> **Dataset entries**:

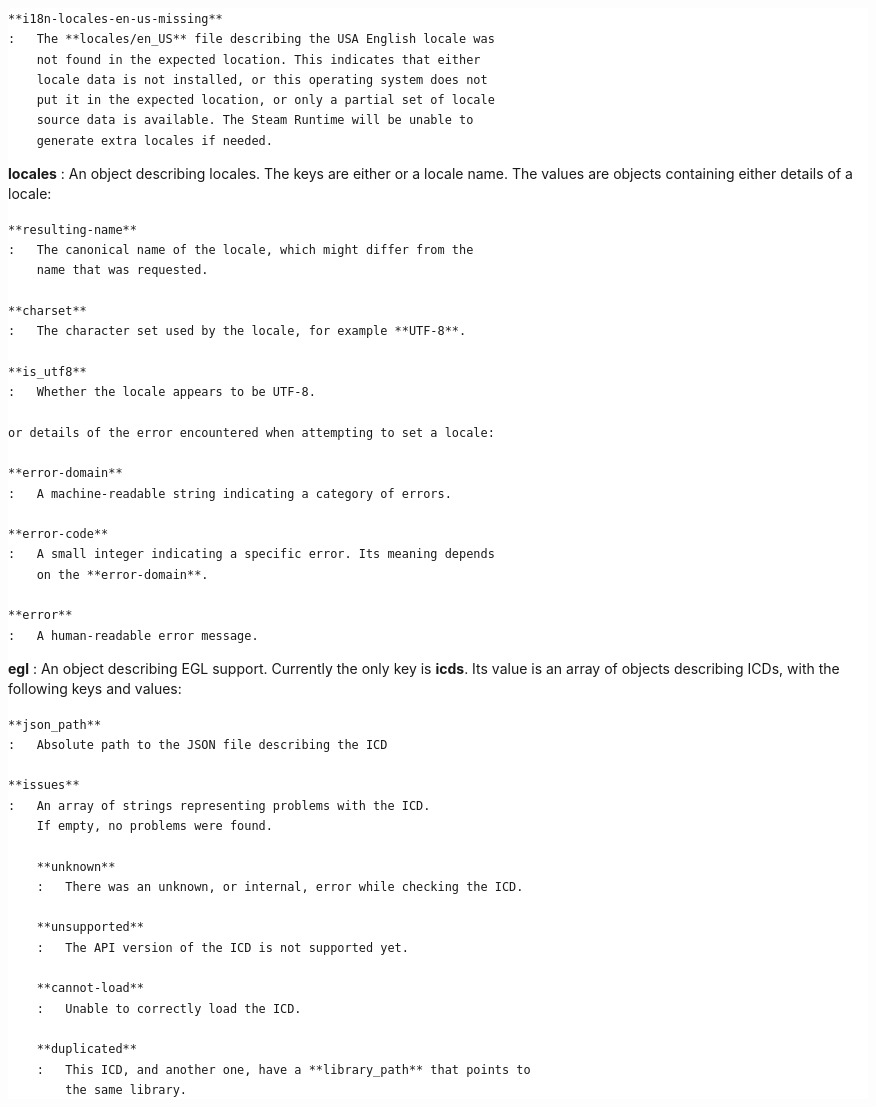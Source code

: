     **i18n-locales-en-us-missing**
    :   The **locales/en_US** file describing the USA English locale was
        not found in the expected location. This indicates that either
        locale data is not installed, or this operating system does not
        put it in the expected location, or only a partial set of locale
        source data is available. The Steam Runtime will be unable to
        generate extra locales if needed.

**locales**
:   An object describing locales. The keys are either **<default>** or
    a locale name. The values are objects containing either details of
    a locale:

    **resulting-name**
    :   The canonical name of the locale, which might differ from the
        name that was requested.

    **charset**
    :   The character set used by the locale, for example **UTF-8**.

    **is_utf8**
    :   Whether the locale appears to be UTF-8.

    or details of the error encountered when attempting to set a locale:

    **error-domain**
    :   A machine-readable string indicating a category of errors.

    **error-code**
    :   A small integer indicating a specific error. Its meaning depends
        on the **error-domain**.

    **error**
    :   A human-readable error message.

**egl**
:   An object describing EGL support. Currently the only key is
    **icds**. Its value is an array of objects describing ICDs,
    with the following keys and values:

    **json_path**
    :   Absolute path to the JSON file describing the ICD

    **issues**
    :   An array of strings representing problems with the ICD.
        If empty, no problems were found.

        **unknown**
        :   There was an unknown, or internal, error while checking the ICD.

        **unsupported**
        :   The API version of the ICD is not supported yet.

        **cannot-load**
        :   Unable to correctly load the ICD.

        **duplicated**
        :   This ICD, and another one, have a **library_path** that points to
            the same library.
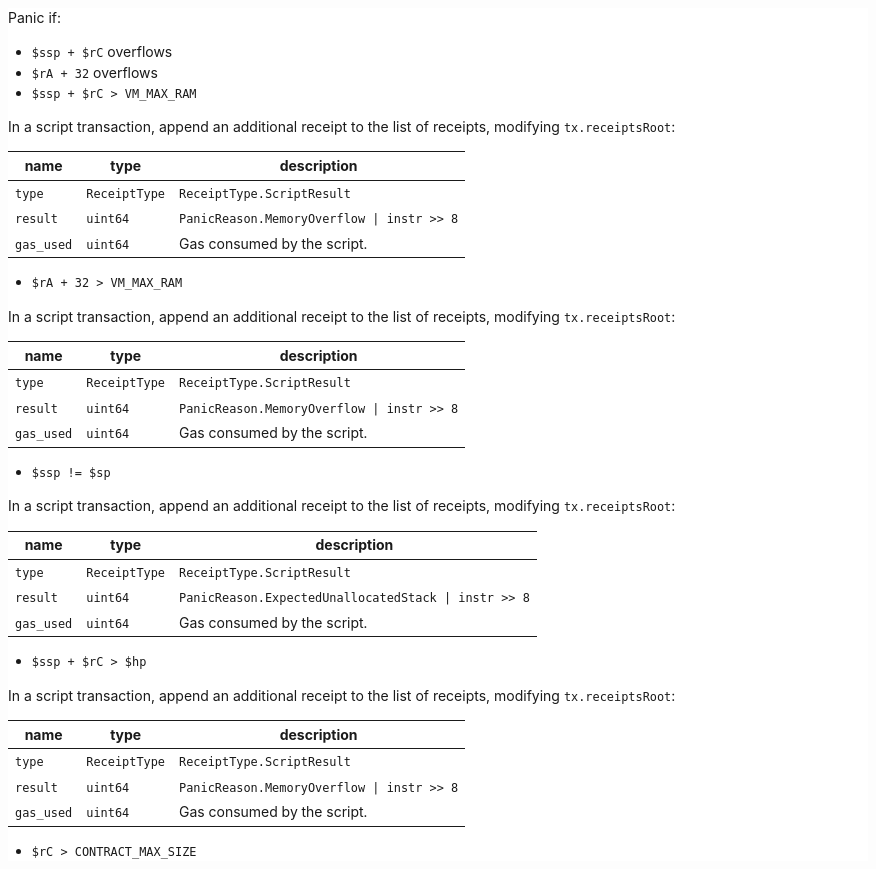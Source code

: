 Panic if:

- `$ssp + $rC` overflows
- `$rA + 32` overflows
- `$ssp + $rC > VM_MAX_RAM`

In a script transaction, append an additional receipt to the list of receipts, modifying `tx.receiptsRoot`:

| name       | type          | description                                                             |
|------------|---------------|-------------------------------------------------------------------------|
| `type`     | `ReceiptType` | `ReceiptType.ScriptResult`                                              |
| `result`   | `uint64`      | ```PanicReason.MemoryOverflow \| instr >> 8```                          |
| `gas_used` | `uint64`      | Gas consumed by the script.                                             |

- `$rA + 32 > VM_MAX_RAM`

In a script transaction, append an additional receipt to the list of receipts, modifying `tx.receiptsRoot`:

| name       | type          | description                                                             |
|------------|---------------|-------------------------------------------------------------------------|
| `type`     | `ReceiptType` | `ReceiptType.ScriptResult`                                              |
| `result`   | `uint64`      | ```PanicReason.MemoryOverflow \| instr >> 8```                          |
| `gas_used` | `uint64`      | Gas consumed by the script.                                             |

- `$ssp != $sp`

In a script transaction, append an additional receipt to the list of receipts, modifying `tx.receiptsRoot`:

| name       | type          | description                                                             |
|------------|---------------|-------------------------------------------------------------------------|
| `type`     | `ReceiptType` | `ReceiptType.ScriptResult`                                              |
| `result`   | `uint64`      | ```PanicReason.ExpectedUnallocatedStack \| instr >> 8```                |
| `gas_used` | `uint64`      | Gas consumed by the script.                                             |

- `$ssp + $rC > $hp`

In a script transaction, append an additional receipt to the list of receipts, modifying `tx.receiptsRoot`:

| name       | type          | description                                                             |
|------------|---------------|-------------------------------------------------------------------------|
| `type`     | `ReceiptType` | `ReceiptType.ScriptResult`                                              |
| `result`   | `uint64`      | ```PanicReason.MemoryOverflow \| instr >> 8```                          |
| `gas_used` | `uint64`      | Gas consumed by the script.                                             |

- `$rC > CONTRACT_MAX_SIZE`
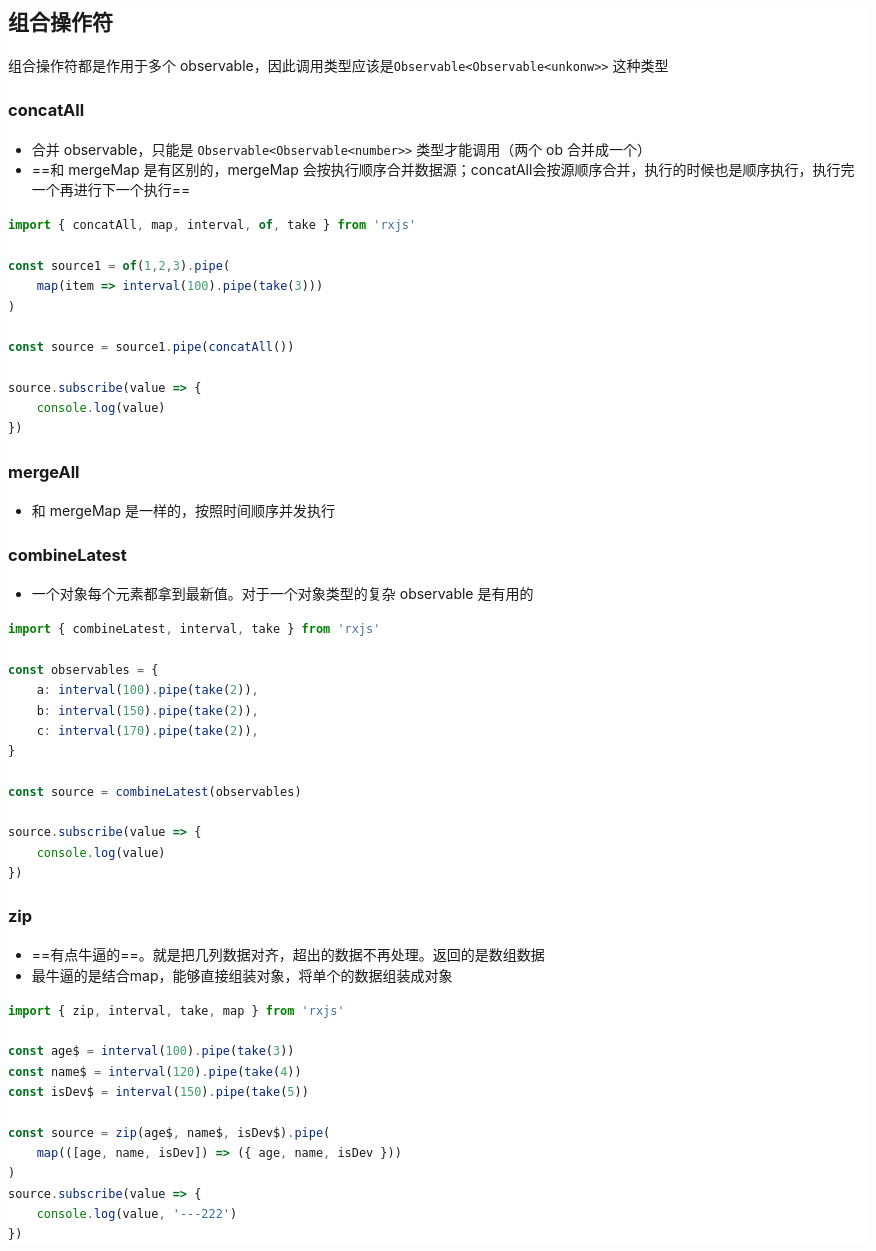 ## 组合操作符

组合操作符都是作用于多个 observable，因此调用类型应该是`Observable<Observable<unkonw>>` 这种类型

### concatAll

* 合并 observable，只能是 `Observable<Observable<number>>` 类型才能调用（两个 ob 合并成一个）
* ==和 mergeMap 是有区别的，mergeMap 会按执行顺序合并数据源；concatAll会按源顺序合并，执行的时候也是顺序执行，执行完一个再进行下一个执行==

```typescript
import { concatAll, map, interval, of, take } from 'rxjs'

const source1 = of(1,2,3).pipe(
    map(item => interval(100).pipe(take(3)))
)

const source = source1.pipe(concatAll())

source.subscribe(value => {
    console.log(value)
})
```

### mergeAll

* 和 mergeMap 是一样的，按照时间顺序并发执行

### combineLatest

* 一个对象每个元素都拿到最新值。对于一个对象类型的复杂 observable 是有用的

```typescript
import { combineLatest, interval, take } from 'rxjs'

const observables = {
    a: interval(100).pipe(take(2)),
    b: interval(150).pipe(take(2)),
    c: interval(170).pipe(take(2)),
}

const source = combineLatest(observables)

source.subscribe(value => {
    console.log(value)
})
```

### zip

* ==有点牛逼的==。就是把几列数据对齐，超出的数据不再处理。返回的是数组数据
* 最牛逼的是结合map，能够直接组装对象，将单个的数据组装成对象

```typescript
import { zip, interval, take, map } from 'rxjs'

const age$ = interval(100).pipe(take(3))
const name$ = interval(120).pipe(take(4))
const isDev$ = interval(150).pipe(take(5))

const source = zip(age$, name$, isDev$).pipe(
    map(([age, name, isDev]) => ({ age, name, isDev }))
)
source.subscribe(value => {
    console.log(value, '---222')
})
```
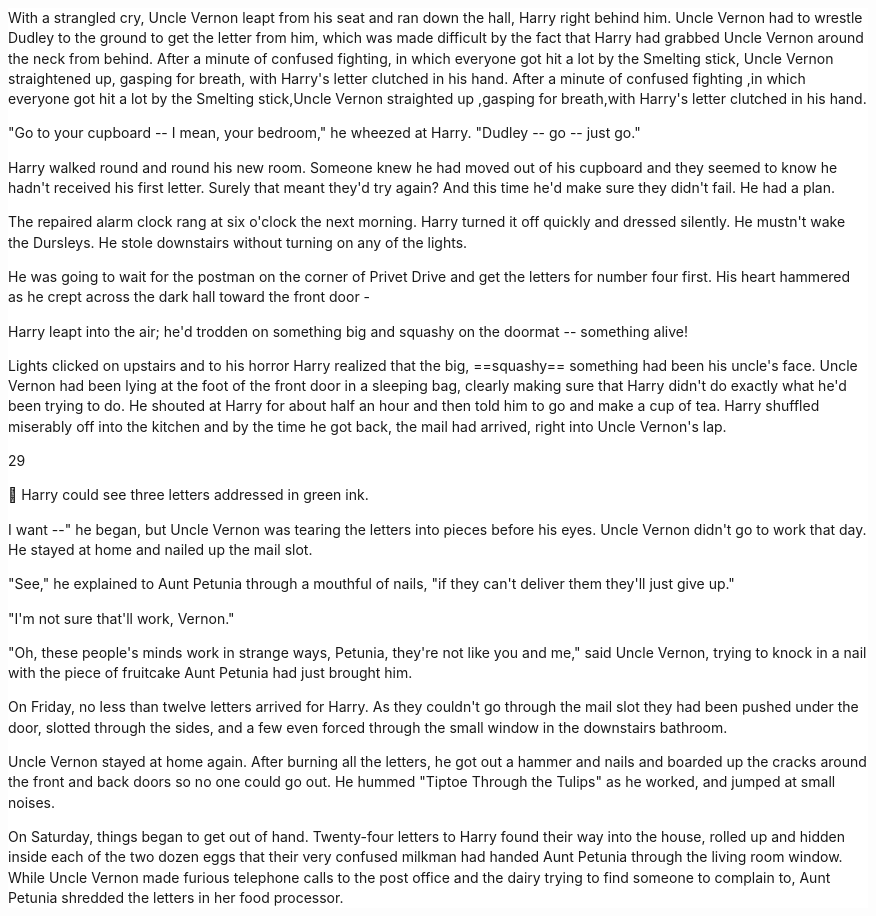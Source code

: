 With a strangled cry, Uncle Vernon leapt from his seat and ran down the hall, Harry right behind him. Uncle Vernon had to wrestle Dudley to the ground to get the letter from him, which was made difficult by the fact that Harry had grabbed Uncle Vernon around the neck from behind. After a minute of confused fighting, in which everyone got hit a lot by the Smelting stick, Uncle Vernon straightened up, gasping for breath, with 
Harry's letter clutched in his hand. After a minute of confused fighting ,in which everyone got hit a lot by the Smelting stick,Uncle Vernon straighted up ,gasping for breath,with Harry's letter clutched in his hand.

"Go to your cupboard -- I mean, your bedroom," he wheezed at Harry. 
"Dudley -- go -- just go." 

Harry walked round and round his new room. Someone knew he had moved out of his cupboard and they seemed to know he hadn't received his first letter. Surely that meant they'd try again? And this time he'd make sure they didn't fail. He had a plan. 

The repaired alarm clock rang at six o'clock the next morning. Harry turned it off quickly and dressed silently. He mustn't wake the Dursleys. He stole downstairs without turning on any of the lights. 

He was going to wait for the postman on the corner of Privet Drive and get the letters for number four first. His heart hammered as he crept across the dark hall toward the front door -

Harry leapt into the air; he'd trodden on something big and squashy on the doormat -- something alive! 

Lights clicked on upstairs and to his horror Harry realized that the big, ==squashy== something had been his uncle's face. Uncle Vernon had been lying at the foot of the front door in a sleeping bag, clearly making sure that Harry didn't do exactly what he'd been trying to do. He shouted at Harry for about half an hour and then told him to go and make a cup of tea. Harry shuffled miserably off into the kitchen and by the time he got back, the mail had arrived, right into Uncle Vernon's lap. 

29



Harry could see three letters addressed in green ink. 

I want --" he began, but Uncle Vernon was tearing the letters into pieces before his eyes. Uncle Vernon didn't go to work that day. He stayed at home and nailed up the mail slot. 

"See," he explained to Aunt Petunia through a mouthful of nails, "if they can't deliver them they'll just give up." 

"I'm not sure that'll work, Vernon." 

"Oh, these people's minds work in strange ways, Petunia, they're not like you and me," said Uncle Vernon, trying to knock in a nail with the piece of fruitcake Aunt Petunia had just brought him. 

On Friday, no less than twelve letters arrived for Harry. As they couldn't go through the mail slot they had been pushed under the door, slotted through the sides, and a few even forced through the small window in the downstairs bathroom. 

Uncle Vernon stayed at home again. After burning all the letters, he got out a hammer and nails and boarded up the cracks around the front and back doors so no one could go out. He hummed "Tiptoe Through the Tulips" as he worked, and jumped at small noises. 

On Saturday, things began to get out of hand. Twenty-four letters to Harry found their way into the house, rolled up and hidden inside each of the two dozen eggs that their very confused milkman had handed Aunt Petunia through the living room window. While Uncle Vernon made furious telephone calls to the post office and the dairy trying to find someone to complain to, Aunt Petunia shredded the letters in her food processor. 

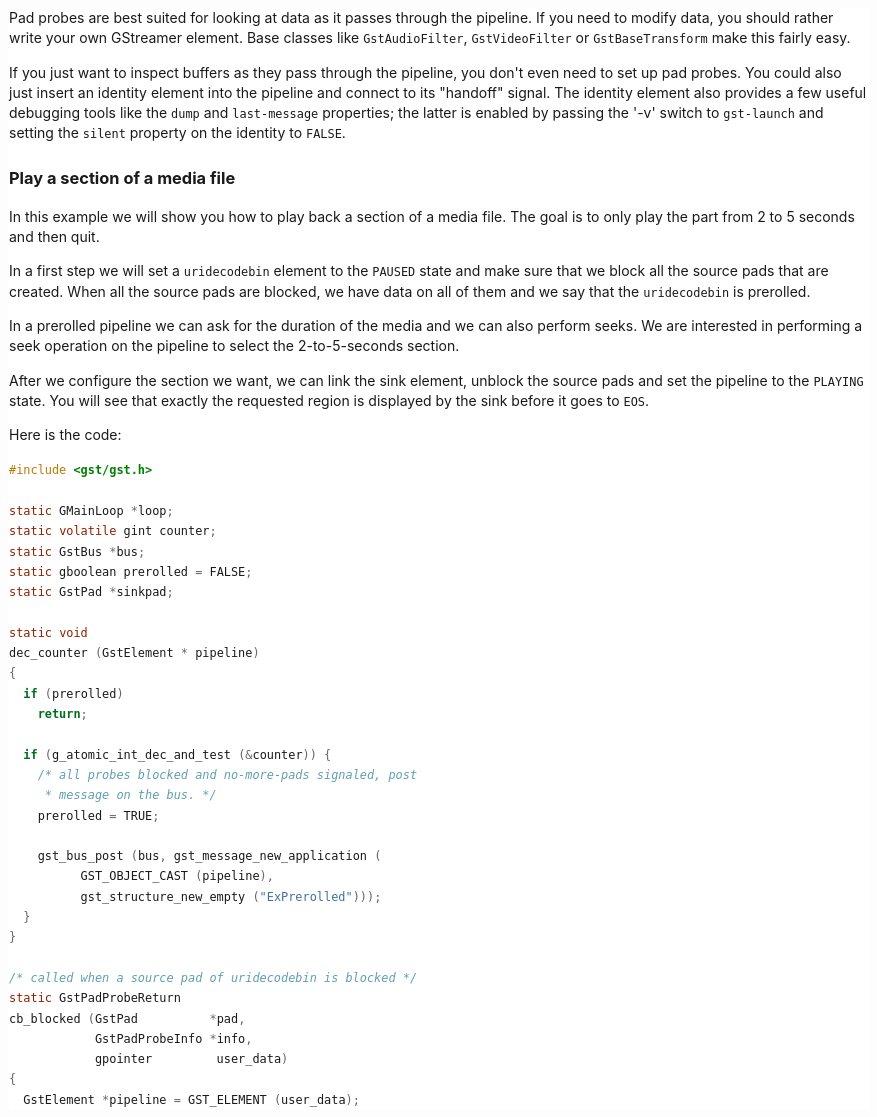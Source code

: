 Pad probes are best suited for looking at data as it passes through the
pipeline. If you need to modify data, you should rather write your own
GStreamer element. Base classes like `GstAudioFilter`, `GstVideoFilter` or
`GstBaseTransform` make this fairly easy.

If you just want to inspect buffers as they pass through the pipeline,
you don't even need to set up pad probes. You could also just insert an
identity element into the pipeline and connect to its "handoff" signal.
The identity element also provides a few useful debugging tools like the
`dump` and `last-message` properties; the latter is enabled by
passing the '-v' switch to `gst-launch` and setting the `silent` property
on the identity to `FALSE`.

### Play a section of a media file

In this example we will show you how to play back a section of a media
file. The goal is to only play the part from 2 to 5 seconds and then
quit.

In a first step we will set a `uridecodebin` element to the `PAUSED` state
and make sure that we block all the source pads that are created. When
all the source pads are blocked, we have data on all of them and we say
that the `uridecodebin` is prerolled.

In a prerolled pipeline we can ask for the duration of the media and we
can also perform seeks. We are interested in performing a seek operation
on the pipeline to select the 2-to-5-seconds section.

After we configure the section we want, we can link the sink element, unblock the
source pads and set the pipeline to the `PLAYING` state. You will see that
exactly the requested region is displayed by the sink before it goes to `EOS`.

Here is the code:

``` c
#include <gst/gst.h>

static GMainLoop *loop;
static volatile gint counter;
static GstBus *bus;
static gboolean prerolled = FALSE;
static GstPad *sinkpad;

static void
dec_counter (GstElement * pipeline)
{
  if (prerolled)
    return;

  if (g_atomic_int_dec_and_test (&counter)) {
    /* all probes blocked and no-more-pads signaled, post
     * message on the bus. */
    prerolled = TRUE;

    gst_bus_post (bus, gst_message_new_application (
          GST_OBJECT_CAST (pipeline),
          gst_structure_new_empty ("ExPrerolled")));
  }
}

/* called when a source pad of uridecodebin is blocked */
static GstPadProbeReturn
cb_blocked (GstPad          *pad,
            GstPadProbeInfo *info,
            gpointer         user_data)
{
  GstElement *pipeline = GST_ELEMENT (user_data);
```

> **Aim of the task**: Give only the number of lines in the data that hold the word "fighting".

> **Final answer**: 2